O’Neal Webster’s ‘Survivor Squad’ was deployed to clear debris from the firm’s destroyed Road Town offices. ‘A Category 5 hurricane is a traumatic event. Personally, I wasn’t prepared for the physical and psychological impact,’ says Naiyada Henry-Callwood, firm COO. ‘The aftermath was beyond exhausting.

‘Seeing the damage and destruction everywhere took a toll on our hearts and minds… the entire island grappled with insurmountable loss and banded together, BVI strong.

We could only hope, and work to recover what was just earlier that month our tranquil, natural, beautiful islands and communities.’

‘Our first concern was for our staff and their loved ones who did not evacuate,’ adds King. ‘It took a few days to account for all staff members as many were in areas that were inaccessible and had no communication. Fortunately, we were able to evacuate many staff members before Category 5 Maria hit a few days later and send our server out of the BVI. However, for those who stayed on the island, trying to find available space was a challenge, and still remains so.’

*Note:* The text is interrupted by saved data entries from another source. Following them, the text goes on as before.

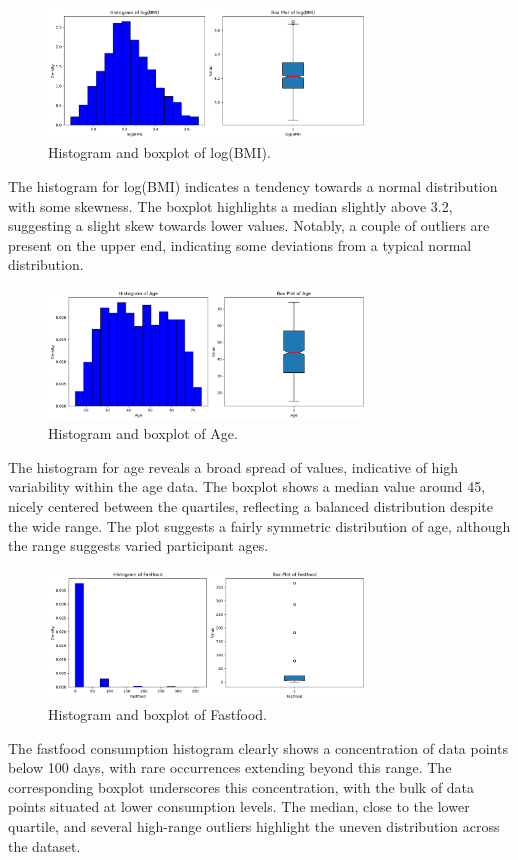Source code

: \documentclass{rapport}
\begin{document}
\begin{figure}[H]
    \centering
    \includegraphics[width=0.75\textwidth]{logbmi_hist_box.png}
    \caption{\small Histogram and boxplot of log(BMI).}
    \label{fig:logbmi}
\end{figure}
\noindent
The histogram for log(BMI) indicates a tendency towards a normal distribution with some skewness. The boxplot highlights a median slightly above 3.2, suggesting a slight skew towards lower values. Notably, a couple of outliers are present on the upper end, indicating some deviations from a typical normal distribution.


\begin{figure}[H]
    \centering
    \includegraphics[width=0.75\textwidth]{age_hist_box.png}
    \caption{\small Histogram and boxplot of Age.}
    \label{fig:age}
\end{figure}
\noindent
The histogram for age reveals a broad spread of values, indicative of high variability within the age data. The boxplot shows a median value around 45, nicely centered between the quartiles, reflecting a balanced distribution despite the wide range. The plot suggests a fairly symmetric distribution of age, although the range suggests varied participant ages.


\begin{figure}[H]
    \centering
    \includegraphics[width=0.75\textwidth]{fastfood_hist_box.png}
    \caption{\small Histogram and boxplot of Fastfood.}
    \label{fig:fastfood}
\end{figure}
\noindent
The fastfood consumption histogram clearly shows a concentration of data points below 100 days, with rare occurrences extending beyond this range. The corresponding boxplot underscores this concentration, with the bulk of data points situated at lower consumption levels. The median, close to the lower quartile, and several high-range outliers highlight the uneven distribution across the dataset.
\end{document}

Kirk was one of those who relocated to the Cayman Islands. ‘Appleby rallied very quickly once we had confirmed all of our staff members were safe, and we had relocated most of our staff to other offices by the following week, ensuring firstly their personal safety and secondly that we were able to continue service to our clients.’

The long-term impact on the BVI is significant. Alongside the personal loss and devastation, damage estimates are as high as $2.3bn, the estimated public sector repair bill totals roughly $750m, tourism to the region has almost halved, and the general population of the territory has dropped by around 11%. Considering the BVI has fewer than 30,000 residents, those are some large mountains of recovery to climb.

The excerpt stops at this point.